Where does the word "Implemented" show up in the records? Copy every line that holds it.
------------------------------------------------
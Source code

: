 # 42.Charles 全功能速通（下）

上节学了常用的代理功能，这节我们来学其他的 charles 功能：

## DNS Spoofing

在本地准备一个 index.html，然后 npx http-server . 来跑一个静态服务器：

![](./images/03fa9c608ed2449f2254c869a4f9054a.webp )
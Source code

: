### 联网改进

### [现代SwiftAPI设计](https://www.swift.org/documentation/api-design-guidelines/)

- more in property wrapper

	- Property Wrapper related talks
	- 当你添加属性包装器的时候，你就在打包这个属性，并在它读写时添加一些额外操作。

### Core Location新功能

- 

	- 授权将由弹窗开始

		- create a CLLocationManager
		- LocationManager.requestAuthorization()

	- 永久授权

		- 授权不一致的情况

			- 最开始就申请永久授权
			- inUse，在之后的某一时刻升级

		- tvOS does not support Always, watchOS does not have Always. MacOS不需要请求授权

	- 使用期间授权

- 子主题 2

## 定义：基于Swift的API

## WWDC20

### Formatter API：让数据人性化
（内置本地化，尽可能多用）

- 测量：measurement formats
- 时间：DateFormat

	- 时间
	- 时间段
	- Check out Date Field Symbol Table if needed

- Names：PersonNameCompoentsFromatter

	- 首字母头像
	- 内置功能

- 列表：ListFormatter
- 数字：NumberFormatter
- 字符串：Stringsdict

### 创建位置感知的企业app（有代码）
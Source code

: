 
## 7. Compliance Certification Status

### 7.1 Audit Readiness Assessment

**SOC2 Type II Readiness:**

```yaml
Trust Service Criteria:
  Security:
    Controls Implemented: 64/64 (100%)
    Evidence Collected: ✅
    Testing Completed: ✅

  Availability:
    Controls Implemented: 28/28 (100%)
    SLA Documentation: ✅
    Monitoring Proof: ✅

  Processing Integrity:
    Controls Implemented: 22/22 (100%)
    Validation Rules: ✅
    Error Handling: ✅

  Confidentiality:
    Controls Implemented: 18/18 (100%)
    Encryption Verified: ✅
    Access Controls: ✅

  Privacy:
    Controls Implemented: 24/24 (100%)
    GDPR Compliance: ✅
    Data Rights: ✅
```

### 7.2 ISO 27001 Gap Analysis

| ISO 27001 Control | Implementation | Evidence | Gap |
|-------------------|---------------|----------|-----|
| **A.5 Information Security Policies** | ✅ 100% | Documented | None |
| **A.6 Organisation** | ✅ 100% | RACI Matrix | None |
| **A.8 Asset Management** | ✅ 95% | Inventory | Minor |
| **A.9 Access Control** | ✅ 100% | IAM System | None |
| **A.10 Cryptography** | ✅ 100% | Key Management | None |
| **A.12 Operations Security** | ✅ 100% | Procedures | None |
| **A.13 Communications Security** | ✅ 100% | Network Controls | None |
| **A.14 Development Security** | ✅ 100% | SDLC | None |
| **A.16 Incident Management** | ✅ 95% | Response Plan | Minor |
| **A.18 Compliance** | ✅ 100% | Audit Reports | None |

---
------------------------------------------------
- Answer space -
    Controls Implemented: 64/64 (100%)
    Controls Implemented: 28/28 (100%)
    Controls Implemented: 22/22 (100%)
    Controls Implemented: 18/18 (100%)
    Controls Implemented: 24/24 (100%)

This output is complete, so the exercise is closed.